4. Benchmarking the Performance Impact

How much faster is the optimized Triton RMSNorm kernel compared to the standard PyTorch version? Let’s benchmark the forward pass to find out.

File: rmsnorm_benchmark.py

# /// script
# dependencies = [
#  "numpy",
#  "torch",
#  "kernels",
# ]
# ///
import torch

# reuse the models from the previous snippets or copy the class
# definitions here to run this script independently
from rmsnorm_baseline import BaselineModel
from rmsnorm_kernel import KernelModel

DEVICE = "cuda"
DTYPE = torch.float16  # Use float16 for better kernel performance potential


# Use torch.cuda.Event for accurate GPU timing (ensure function is defined)
def benchmark_model(model, input_tensor, num_runs=100, warmup_runs=10):
    model.eval()  # Set model to evaluation mode
    dtype = input_tensor.dtype
    model = model.to(input_tensor.device).to(dtype)

    # Warmup runs
    for _ in range(warmup_runs):
        _ = model(input_tensor)
    torch.cuda.synchronize()

    # Timed runs
    start_event = torch.cuda.Event(enable_timing=True)
    end_event = torch.cuda.Event(enable_timing=True)
    start_event.record()
    for _ in range(num_runs):
        _ = model(input_tensor)
    end_event.record()
    torch.cuda.synchronize()
    elapsed_time_ms = start_event.elapsed_time(end_event)
    avg_time_ms = elapsed_time_ms / num_runs
    return avg_time_ms


input_size_bench = 4096
hidden_size_bench = 4096  # RMSNorm performance is sensitive to this dimension
output_size_bench = 10
eps_val_bench = 1e-5

# Create larger models and input for benchmark
# Ensure both models are fully converted to the target DEVICE and DTYPE
baseline_model_bench = (
    BaselineModel(
        input_size_bench, hidden_size_bench, output_size_bench, eps=eps_val_bench
    )
    .to(DEVICE)
    .to(DTYPE)
)
kernel_model_bench = (
    KernelModel(
        input_size_bench,
        hidden_size_bench,
        output_size_bench,
        device=DEVICE,
        dtype=DTYPE,
        eps=eps_val_bench,
    )
    .to(DEVICE)
    .to(DTYPE)
)

# call both with larger batch sizes to warm up the GPU
# and ensure the models are loaded
warmup_input = torch.randn(4096, input_size_bench, device=DEVICE, dtype=DTYPE)
_ = kernel_model_bench(warmup_input)
_ = baseline_model_bench(warmup_input)

batch_sizes = [
    256,
    512,
    1024,
    2048,
    4096,
    8192,
    16384,
    32768,
]

print(
    f"{'Batch Size':<12} | {'Baseline Time (ms)':<18} | {'Kernel Time (ms)':<18} | {'Speedup'}"
)
print("-" * 74)

for batch_size in batch_sizes:
    # Call cuda synchronize to ensure all previous GPU operations are complete
    torch.cuda.synchronize()

    # Create random input tensor
    # Ensure the input tensor is on the correct device and dtype
    bench_input = torch.randn(batch_size, input_size_bench, device=DEVICE, dtype=DTYPE)

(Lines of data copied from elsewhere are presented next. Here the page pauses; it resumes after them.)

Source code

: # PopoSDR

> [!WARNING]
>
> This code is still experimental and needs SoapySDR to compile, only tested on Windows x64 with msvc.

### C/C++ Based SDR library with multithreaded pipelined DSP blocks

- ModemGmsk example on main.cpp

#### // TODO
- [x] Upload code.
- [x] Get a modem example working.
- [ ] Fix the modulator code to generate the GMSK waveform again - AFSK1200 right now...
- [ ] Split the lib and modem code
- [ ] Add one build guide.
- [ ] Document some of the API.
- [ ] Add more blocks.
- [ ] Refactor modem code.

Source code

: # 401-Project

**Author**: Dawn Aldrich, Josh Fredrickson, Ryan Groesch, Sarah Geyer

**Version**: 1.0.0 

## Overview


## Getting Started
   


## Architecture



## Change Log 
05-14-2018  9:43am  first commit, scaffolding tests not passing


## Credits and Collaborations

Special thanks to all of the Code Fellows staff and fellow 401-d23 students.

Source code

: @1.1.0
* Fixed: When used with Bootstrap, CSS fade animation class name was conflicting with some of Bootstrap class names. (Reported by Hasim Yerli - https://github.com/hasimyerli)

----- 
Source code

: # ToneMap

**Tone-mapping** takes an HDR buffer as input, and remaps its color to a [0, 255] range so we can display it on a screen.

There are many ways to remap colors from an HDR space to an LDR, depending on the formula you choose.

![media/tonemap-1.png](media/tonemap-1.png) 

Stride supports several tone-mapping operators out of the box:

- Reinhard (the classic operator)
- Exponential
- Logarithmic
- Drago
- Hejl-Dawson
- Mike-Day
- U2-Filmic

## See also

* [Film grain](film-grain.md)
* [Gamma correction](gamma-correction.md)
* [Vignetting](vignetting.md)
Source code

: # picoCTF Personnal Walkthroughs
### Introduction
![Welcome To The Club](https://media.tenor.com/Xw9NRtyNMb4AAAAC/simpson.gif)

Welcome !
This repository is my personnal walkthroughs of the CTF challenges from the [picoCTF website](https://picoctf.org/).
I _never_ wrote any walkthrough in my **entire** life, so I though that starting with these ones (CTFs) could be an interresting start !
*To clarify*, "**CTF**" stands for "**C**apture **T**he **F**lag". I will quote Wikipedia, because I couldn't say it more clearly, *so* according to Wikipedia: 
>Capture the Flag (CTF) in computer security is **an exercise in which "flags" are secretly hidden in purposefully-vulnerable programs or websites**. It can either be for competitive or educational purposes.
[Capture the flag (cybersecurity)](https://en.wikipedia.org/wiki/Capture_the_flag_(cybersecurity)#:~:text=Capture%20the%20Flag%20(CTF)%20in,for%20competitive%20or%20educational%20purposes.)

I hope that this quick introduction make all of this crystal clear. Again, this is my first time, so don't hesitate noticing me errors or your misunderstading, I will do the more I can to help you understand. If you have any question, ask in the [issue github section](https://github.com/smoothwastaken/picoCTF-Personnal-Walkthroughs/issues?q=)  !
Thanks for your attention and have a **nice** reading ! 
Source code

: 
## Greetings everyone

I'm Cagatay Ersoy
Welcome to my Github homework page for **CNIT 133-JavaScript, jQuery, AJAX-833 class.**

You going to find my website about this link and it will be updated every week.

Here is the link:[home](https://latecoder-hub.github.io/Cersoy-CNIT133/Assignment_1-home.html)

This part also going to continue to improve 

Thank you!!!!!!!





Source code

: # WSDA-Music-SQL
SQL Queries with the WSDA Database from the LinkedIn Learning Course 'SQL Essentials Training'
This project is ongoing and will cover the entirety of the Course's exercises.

    # Run benchmarks only if kernel was loaded successfully
    baseline_time = benchmark_model(baseline_model_bench, bench_input)

    kernel_time = -1  # Sentinel value

    kernel_time = benchmark_model(kernel_model_bench, bench_input)

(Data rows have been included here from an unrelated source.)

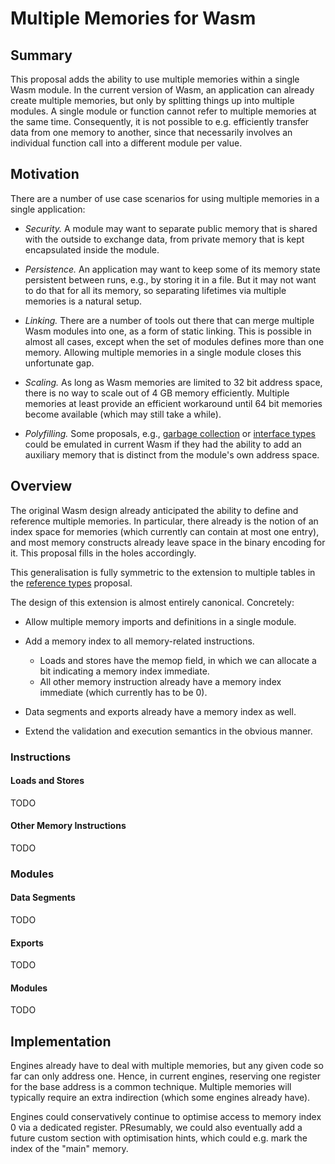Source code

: # Multiple Memories for Wasm

## Summary

This proposal adds the ability to use multiple memories within a single Wasm module.
In the current version of Wasm, an application can already create multiple memories, but only by splitting things up into multiple modules.
A single module or function cannot refer to multiple memories at the same time.
Consequently, it is not possible to e.g. efficiently transfer data from one memory to another, since that necessarily involves an individual function call into a different module per value.

## Motivation

There are a number of use case scenarios for using multiple memories in a single application:

* *Security.* A module may want to separate public memory that is shared with the outside to exchange data, from private memory that is kept encapsulated inside the module.

* *Persistence.* An application may want to keep some of its memory state persistent between runs, e.g., by storing it in a file. But it may not want to do that for all its memory, so separating lifetimes via multiple memories is a natural setup.

* *Linking.* There are a number of tools out there that can merge multiple Wasm modules into one, as a form of static linking. This is possible in almost all cases, except when the set of modules defines more than one memory. Allowing multiple memories in a single module closes this unfortunate gap.

* *Scaling.* As long as Wasm memories are limited to 32 bit address space, there is no way to scale out of 4 GB memory efficiently. Multiple memories at least provide an efficient workaround until 64 bit memories become available (which may still take a while).

* *Polyfilling.* Some proposals, e.g., [garbage collection](https://github.com/WebAssembly/gc) or [interface types](https://github.com/WebAssembly/interface-types) could be emulated in current Wasm if they had the ability to add an auxiliary memory that is distinct from the module's own address space.


## Overview

The original Wasm design already anticipated the ability to define and reference multiple memories. In particular, there already is the notion of an index space for memories (which currently can contain at most one entry), and most memory constructs already leave space in the binary encoding for it.
This proposal fills in the holes accordingly.

This generalisation is fully symmetric to the extension to multiple tables in the [reference types](https://github.com/WebAssembly/reference-types) proposal.

The design of this extension is almost entirely canonical. Concretely:

* Allow multiple memory imports and definitions in a single module.

* Add a memory index to all memory-related instructions.
  - Loads and stores have the memop field, in which we can allocate a bit indicating a memory index immediate.
  - All other memory instruction already have a memory index immediate (which currently has to be 0).

* Data segments and exports already have a memory index as well.

* Extend the validation and execution semantics in the obvious manner.


### Instructions

#### Loads and Stores

TODO

#### Other Memory Instructions

TODO


### Modules

#### Data Segments

TODO

#### Exports

TODO

#### Modules

TODO


## Implementation

Engines already have to deal with multiple memories, but any given code so far can only address one.
Hence, in current engines, reserving one register for the base address is a common technique.
Multiple memories will typically require an extra indirection (which some engines already have).

Engines could conservatively continue to optimise access to memory index 0 via a dedicated register.
PResumably, we could also eventually add a future custom section with optimisation hints, which could e.g. mark the index of the "main" memory.
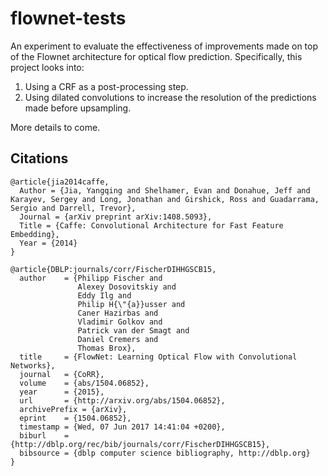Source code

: # flownet-tests

An experiment to evaluate the effectiveness of improvements made on top of the Flownet architecture for optical flow prediction. Specifically, this project looks into:
1. Using a CRF as a post-processing step.
2. Using dilated convolutions to increase the resolution of the predictions made before upsampling.

More details to come.

## Citations
    @article{jia2014caffe,
      Author = {Jia, Yangqing and Shelhamer, Evan and Donahue, Jeff and Karayev, Sergey and Long, Jonathan and Girshick, Ross and Guadarrama, Sergio and Darrell, Trevor},
      Journal = {arXiv preprint arXiv:1408.5093},
      Title = {Caffe: Convolutional Architecture for Fast Feature Embedding},
      Year = {2014}
    }

    @article{DBLP:journals/corr/FischerDIHHGSCB15,
      author    = {Philipp Fischer and
                   Alexey Dosovitskiy and
                   Eddy Ilg and
                   Philip H{\"{a}}usser and
                   Caner Hazirbas and
                   Vladimir Golkov and
                   Patrick van der Smagt and
                   Daniel Cremers and
                   Thomas Brox},
      title     = {FlowNet: Learning Optical Flow with Convolutional Networks},
      journal   = {CoRR},
      volume    = {abs/1504.06852},
      year      = {2015},
      url       = {http://arxiv.org/abs/1504.06852},
      archivePrefix = {arXiv},
      eprint    = {1504.06852},
      timestamp = {Wed, 07 Jun 2017 14:41:04 +0200},
      biburl    = {http://dblp.org/rec/bib/journals/corr/FischerDIHHGSCB15},
      bibsource = {dblp computer science bibliography, http://dblp.org}
    }
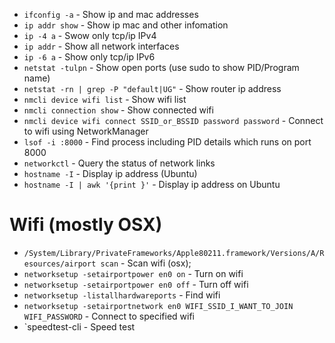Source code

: * `ifconfig -a` - Show ip and mac addresses
* `ip addr show` - Show ip mac and other infomation
* `ip -4 a` - Swow only tcp/ip IPv4
* `ip addr` - Show all network interfaces
* `ip -6 a` - Show only tcp/ip IPv6
* `netstat -tulpn` - Show open ports (use sudo to show PID/Program name)
* `netstat -rn | grep -P "default|UG"` - Show router ip address
* `nmcli device wifi list` - Show wifi list
* `nmcli connection show` - Show connected wifi
* `nmcli device wifi connect SSID_or_BSSID password password` - Connect to wifi using NetworkManager
* `lsof -i :8000` - Find process including PID details which runs on port 8000
* `networkctl` - Query the status of network links
* `hostname -I` - Display ip address (Ubuntu)
* `hostname -I | awk '{print }'` - Display ip address on Ubuntu

# Wifi (mostly OSX)
* `/System/Library/PrivateFrameworks/Apple80211.framework/Versions/A/Resources/airport scan` - Scan wifi (osx);
* `networksetup -setairportpower en0 on` - Turn on wifi
* `networksetup -setairportpower en0 off` - Turn off wifi
* `networksetup -listallhardwareports` - Find wifi
* `networksetup -setairportnetwork en0 WIFI_SSID_I_WANT_TO_JOIN WIFI_PASSWORD` - Connect to specified wifi
* `speedtest-cli - Speed test
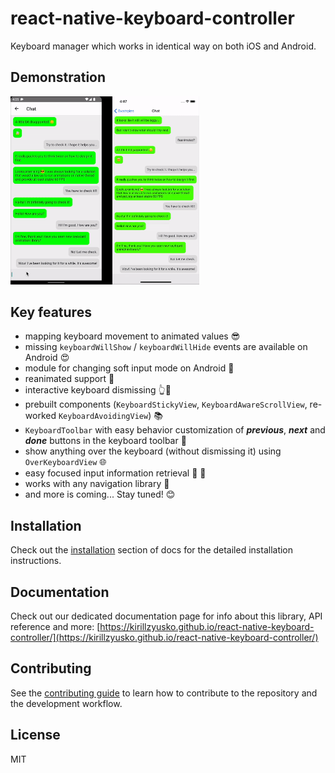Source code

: # react-native-keyboard-controller

Keyboard manager which works in identical way on both iOS and Android.

## Demonstration

<img src="./gifs/demo.gif?raw=true" width="60%">

## Key features

- mapping keyboard movement to animated values 😎
- missing `keyboardWillShow` / `keyboardWillHide` events are available on Android 😍
- module for changing soft input mode on Android 🤔
- reanimated support 🚀
- interactive keyboard dismissing 👆📱
- prebuilt components (`KeyboardStickyView`, `KeyboardAwareScrollView`, re-worked `KeyboardAvoidingView`) 📚
- `KeyboardToolbar` with easy behavior customization of _**previous**_, _**next**_ and _**done**_ buttons in the keyboard toolbar 📐
- show anything over the keyboard (without dismissing it) using `OverKeyboardView` 🌐
- easy focused input information retrieval 📝 🔮
- works with any navigation library 🧭
- and more is coming... Stay tuned! 😊

## Installation

Check out the [installation](https://kirillzyusko.github.io/react-native-keyboard-controller/docs/installation) section of docs for the detailed installation instructions.

## Documentation

Check out our dedicated documentation page for info about this library, API reference and more: [https://kirillzyusko.github.io/react-native-keyboard-controller/](https://kirillzyusko.github.io/react-native-keyboard-controller/)

## Contributing

See the [contributing guide](CONTRIBUTING.md) to learn how to contribute to the repository and the development workflow.

## License

MIT
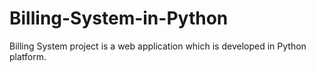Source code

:# Billing-System-in-Python
Billing System project is a web application which is developed in Python platform.



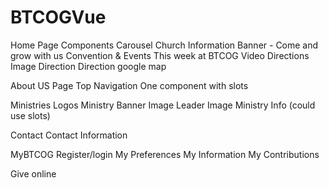 # BTCOGVue

Home Page Components
  Carousel
  Church Information
  Banner - Come and grow with us
  Convention & Events
  This week at BTCOG
  Video
  Directions
    Image
    Direction
    Direction google map
  
About US Page
  Top Navigation
  One component with slots
  
Ministries
  Logos
  Ministry
    Banner Image
    Leader Image
    Ministry Info (could use slots)
    
Contact
  Contact Information
  
MyBTCOG
  Register/login
  My Preferences
  My Information
  My Contributions

Give online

    baseline_time = round(baseline_time, 4)
    kernel_time = round(kernel_time, 4)
    speedup = round(baseline_time / kernel_time, 2) if kernel_time > 0 else "N/A"
    if kernel_time < baseline_time:
        speedup = f"{speedup:.2f}x"
    elif kernel_time == baseline_time:
        speedup = "1.00x (identical)"
    else:
        speedup = f"{kernel_time / baseline_time:.2f}x slower"
    print(f"{batch_size:<12} | {baseline_time:<18} | {kernel_time:<18} | {speedup}")

Expected Outcome: As with LayerNorm, a well-tuned RMSNorm implementation using Triton can deliver substantial speedups over PyTorch’s default version—especially for memory-bound workloads on compatible hardware (e.g., NVIDIA Ampere or Hopper GPUs) and with low-precision types like float16 or bfloat16.

Keep in Mind:

• Results may vary depending on your GPU, input size, and data type.
• Microbenchmarks can misrepresent real-world performance.
• Performance hinges on the quality of the kernel implementation.
• Optimized kernels might not benefit small batch sizes due to overhead.

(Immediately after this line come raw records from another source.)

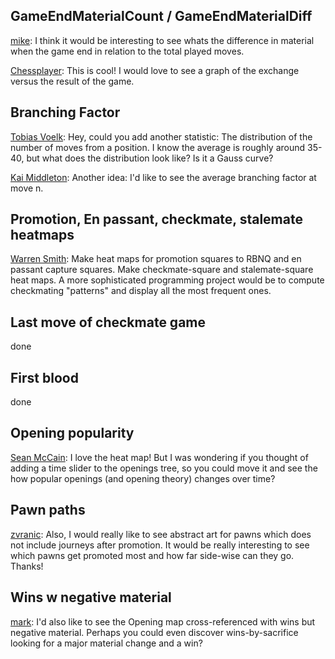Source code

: ## GameEndMaterialCount / GameEndMaterialDiff

[mike](http://disq.us/p/163f78u):
I think it would be interesting to see whats the difference in material when the game end in relation to the total played moves.

[Chessplayer](http://disq.us/p/1tok1va):
This is cool! I would love to see a graph of the exchange versus the result of the game.

## Branching Factor

[Tobias Voelk](http://disq.us/p/1uff75d):
Hey, could you add another statistic: The distribution of the number of moves from a position. I know the average is roughly around 35-40, but what does the distribution look like? Is it a Gauss curve?

[Kai Middleton](http://disq.us/p/16vm2pd):
Another idea: I'd like to see the average branching factor at move n.

## Promotion, En passant, checkmate, stalemate heatmaps

[Warren Smith](http://disq.us/p/1sggdtc):
Make heat maps for promotion squares to RBNQ and en passant capture squares.
Make checkmate-square and stalemate-square heat maps. A more sophisticated programming project would be to compute checkmating "patterns" and display all the most frequent ones.

## Last move of checkmate game

done

## First blood

done

## Opening popularity

[Sean McCain](http://disq.us/p/1674etx):
I love the heat map! But I was wondering if you thought of adding a time slider to the openings tree, so you could move it and see the how popular openings (and opening theory) changes over time?

## Pawn paths

[zvranic](http://disq.us/p/1nh5lyr):
Also, I would really like to see abstract art for pawns which does not include journeys after promotion. It would be really interesting to see which pawns get promoted most and how far side-wise can they go. Thanks!

## Wins w negative material

[mark](http://disq.us/p/1629wrr):
I'd also like to see the Opening map cross-referenced with wins but negative material. Perhaps you could even discover wins-by-sacrifice looking for a major material change and a win?
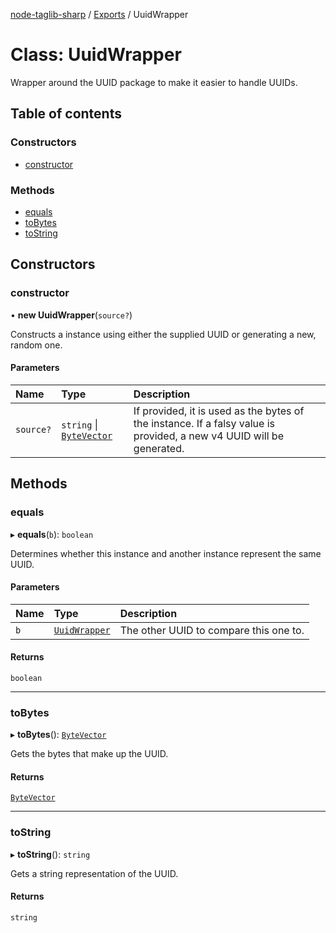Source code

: [node-taglib-sharp](../README.md) / [Exports](../modules.md) / UuidWrapper

# Class: UuidWrapper

Wrapper around the UUID package to make it easier to handle UUIDs.

## Table of contents

### Constructors

- [constructor](UuidWrapper.md#constructor)

### Methods

- [equals](UuidWrapper.md#equals)
- [toBytes](UuidWrapper.md#tobytes)
- [toString](UuidWrapper.md#tostring)

## Constructors

### constructor

• **new UuidWrapper**(`source?`)

Constructs a instance using either the supplied UUID or generating a new, random one.

#### Parameters

| Name | Type | Description |
| :------ | :------ | :------ |
| `source?` | `string` \| [`ByteVector`](ByteVector.md) | If provided, it is used as the bytes of the instance. If a falsy value is provided, a new v4 UUID will be generated. |

## Methods

### equals

▸ **equals**(`b`): `boolean`

Determines whether this instance and another instance represent the same UUID.

#### Parameters

| Name | Type | Description |
| :------ | :------ | :------ |
| `b` | [`UuidWrapper`](UuidWrapper.md) | The other UUID to compare this one to. |

#### Returns

`boolean`

___

### toBytes

▸ **toBytes**(): [`ByteVector`](ByteVector.md)

Gets the bytes that make up the UUID.

#### Returns

[`ByteVector`](ByteVector.md)

___

### toString

▸ **toString**(): `string`

Gets a string representation of the UUID.

#### Returns

`string`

Actual results will depend on your hardware and the specific kernel implementation. Here's an example of what you might see (on a L4 GPU):

5. Real World Use Cases

The kernels library is still growing but is already being used in various real work projects, including:

• Text Generation Inference: The TGI project uses the kernels library to load optimized kernels for text generation tasks, improving performance and efficiency.
• Transformers: The Transformers library has integrated the kernels library to use drop in optimized layers without requiring any changes to the model code. This allows users to easily switch between standard and optimized implementations.

Get Started and Next Steps!

You've seen how easy it is to fetch and use optimized kernels with the Hugging Face Kernel Hub. Ready to try it yourself?

1. Install the library:

   pip install kernels torch numpy
   

   Ensure you have a compatible PyTorch version and gpu driver installed.

2. Browse the Hub: Explore available kernels on the Hugging Face Hub under the kernels tag or within organizations like kernels-community. Look for kernels relevant to your operations (activations, attention, normalization like LayerNorm/RMSNorm, etc.).

3. Experiment: Try replacing components in your own models. Use get_kernel("user-or-org/kernel-name"). Crucially, inspect the loaded kernel object (e.g., print(dir(loaded_kernel))) or check its Hub repository documentation to understand how to correctly call its functions/methods and what parameters (weights, biases, inputs, epsilon) it expects.

4. Benchmark: Measure the performance impact on your specific hardware and workload. Don't forget to check for numerical correctness (torch.testing.assert_close).

5. (Advanced) Contribute: If you develop optimized kernels, consider sharing them on the Hub!

Conclusion

The Hugging Face Kernel Hub provides a powerful yet simple way to access and leverage optimized compute kernels. By replacing standard PyTorch components with optimized versions for operations like RMS Normalization, you can potentially unlock significant performance improvements without the traditional complexities of custom builds. Remember to check the specifics of each kernel on the Hub for correct usage. Give it a try and see how it can accelerate your workflows!